Likud proposes joint talks with Yesh Atid and Jewish Home

Meetings to form new coalition set to resume Sunday; sides hope to make progress toward new draft law

Finance Minister Yair Lapid, left, and Economy Minister Naftali Bennett at the opening session of the Knesset in January, 2013. (Miriam Alster/Flash90)
Finance Minister Yair Lapid, left, and Economy Minister Naftali Bennett at the opening session of the Knesset in January, 2013. (Miriam Alster/Flash90)

In what appears to be a concession to the alliance struck between surging political powerhouses Yesh Atid and Jewish Home, Likud officials proposed to hold coalition talks with representatives of both parties at once.

“We told the Jewish Home people that if they are indeed in a close alliance with Yesh Atid, we should sit together in coalition talks too,” a senior Likud official told Maariv. “It’s a waste of time to meet separately with representatives of both the parties. If there is a pact in place and a joint veto on the inclusion of ultra-Orthodox parties in the government, we might as well all meet together.”

Talks between Prime Minister Benjamin Netanyahu’s Likud-Beytenu and his former aide Naftali Bennett’s Jewish Home were scheduled to resume on Sunday, after representatives met on Friday. The negotiations were said to be held “in a good atmosphere” and dealt with aspects of the coalition’s guiding principles.

Representatives of Bennett’s party were reported to have discussed but not demanded the possible revocation of Netanyahu’s agreement with Hatnua chief Tzipi Livni, whereby Livni joins a Likud-led coalition in exchange for the Justice Ministry portfolio and the task of heading peace talks with the Palestinians. Bennett has been an outspoken critic of such negotiations, and his party represents a cross-section of voters who are largely opposed to a two-state solution along pre-1967 lines.

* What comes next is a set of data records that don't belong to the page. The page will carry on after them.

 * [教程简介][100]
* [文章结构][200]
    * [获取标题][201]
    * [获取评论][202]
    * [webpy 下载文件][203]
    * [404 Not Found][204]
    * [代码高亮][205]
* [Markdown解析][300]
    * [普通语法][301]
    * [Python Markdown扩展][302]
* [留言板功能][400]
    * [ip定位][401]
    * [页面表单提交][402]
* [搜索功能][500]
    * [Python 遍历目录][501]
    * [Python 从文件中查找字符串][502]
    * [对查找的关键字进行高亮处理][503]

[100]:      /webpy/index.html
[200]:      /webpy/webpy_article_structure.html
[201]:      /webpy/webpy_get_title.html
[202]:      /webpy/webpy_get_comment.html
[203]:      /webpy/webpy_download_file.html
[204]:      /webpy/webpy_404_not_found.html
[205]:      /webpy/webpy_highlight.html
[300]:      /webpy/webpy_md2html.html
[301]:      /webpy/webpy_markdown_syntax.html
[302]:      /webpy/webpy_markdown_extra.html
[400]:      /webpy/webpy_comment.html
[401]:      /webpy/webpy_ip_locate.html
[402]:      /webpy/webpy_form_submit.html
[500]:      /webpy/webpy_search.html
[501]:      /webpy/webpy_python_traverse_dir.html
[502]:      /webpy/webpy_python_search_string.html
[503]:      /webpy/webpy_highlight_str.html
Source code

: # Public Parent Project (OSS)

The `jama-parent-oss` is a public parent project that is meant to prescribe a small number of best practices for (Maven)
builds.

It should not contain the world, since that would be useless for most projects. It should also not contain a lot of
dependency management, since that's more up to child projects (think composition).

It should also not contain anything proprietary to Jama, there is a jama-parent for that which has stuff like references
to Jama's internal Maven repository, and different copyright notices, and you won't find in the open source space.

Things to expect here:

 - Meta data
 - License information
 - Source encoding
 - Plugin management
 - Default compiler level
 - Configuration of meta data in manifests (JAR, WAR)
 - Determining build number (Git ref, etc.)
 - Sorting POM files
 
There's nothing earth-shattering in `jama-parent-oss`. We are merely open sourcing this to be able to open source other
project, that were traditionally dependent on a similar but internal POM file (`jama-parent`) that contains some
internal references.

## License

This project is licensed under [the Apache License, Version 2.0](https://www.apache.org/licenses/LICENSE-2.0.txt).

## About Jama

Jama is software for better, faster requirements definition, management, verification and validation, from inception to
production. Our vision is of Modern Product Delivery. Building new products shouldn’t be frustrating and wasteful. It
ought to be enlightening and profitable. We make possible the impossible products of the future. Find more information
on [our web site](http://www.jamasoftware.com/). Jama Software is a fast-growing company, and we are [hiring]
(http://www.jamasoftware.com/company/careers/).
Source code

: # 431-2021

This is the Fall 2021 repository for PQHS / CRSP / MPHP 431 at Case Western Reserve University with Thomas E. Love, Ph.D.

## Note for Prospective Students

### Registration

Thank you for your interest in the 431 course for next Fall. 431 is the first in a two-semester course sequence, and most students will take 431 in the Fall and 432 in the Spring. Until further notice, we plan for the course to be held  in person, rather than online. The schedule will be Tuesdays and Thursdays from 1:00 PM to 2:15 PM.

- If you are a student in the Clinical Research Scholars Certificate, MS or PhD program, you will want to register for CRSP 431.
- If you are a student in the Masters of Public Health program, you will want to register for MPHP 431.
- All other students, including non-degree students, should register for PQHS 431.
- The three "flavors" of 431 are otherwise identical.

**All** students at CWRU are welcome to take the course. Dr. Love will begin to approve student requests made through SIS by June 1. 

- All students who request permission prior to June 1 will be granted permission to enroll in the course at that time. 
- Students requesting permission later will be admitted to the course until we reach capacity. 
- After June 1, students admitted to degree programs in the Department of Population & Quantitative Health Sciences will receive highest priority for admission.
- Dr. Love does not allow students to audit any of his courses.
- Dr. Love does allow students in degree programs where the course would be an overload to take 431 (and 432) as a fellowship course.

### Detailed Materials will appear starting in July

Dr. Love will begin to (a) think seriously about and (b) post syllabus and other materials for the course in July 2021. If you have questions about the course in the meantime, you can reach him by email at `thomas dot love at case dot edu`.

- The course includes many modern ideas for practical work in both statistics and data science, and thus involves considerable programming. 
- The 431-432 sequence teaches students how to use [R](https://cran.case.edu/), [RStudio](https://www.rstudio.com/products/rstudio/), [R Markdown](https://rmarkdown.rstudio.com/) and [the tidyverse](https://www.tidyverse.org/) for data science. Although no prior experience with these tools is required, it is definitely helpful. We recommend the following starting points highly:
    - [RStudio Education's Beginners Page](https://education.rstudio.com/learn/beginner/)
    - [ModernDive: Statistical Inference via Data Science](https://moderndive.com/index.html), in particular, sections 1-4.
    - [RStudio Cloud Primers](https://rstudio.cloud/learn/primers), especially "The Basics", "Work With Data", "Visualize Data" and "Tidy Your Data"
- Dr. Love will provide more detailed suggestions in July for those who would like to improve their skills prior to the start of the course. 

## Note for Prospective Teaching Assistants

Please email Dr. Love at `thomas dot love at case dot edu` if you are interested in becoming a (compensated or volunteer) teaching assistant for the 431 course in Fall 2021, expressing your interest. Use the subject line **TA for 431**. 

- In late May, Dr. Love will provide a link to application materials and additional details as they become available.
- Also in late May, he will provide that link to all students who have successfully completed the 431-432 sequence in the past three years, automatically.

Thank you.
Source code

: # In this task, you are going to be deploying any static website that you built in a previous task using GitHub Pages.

The differences between the two potential coalition partners were sharpened Saturday, when Livni spoke harshly against government plans to build a new settlement in the contested area known as E1.

“We don’t have to make provocations that just poke out the other side’s eye and stir up the world against us,” she said.

Friday’s Likud-Jewish Home coalition talks ended without any specific signs of progress, and the Likud-Beytenu team then met with Shas’s leadership triumvirate of Aryeh Deri, Ariel Atias, and Eli Yishai. Netanyahu’s key challenge is to find a formula for expanding the number of ultra-Orthodox young men entering military service; Jewish Home and Yesh Atid want almost all Haredi men to serve, while Shas and United Torah Judaism want wide-scale exemptions for full-time Torah study.

Three weeks after Shimon Peres charged Netanyahu with forming a coalition, it is this issue that has made the task so complex, and is gradually fueling speculation that Netanyahu may not be able to build a Knesset majority, though his aides remain confident he will do so.

The Likud-Jewish Home talks included discussion of a proposal — put together by Eugene Kandel, the head of Israel’s National Economic Council — according to which the IDF would draft upwards of 60% of ultra-Orthodox Israelis aged 18-24 within five years, and the government would provide monetary incentives to those who comply while penalizing the yeshivas of those who don’t. The Yesh Atid and Jewish Home parties rejected the Kandel proposal when Netanyahu’s team pitched it in earlier coalition talks. Instead, both parties agreed to set the number of haredim who would be given draft exemptions at 2,000, according to a Channel 10 report.

According to a source within Shas, Friday’s meeting ended without progress and there are still significant gaps between the two sides regarding ultra-Orthodox service.

The Jewish Home party has made it clear that an alliance formed with Yair Lapid’s Yesh Atid party, according to which both parties would either join the government together or join the opposition, remains firm. Jewish Home representatives on Friday also said they backed Yesh Atid’s demand that ultra-Orthodox schools teach the full “core curriculum” of subjects, including English and Mathematics, as a condition for state funding.

“The pact with Lapid is iron-clad,” party sources said. “We would rather have new elections than join the government without him.”

To date, Netanyahu’s Likud-Beytenu (31 seats) has drawn only Livni’s Hatnua (6) into the coalition. On Thursday, leaders of Yesh Atid (19), Jewish Home (12) and Kadima (2) held talks at which they resolved not to join the coalition without a commitment from Netanyahu to legislate for the conscription of most ultra-Orthodox young men.

If these parties hold to that position, and Labor (15 seats) remains resolute about going into the opposition, Netanyahu would find it impossible to garner a Knesset majority even with both ultra-Orthodox parties — Shas (11 seats) and United Torah Judaism (7). His aides remain optimistic that the Yesh Atid-Jewish Home alliance can yet be broken. He has until the beginning of March to form a coalition, but can also ask for a 14-day extension from President Peres.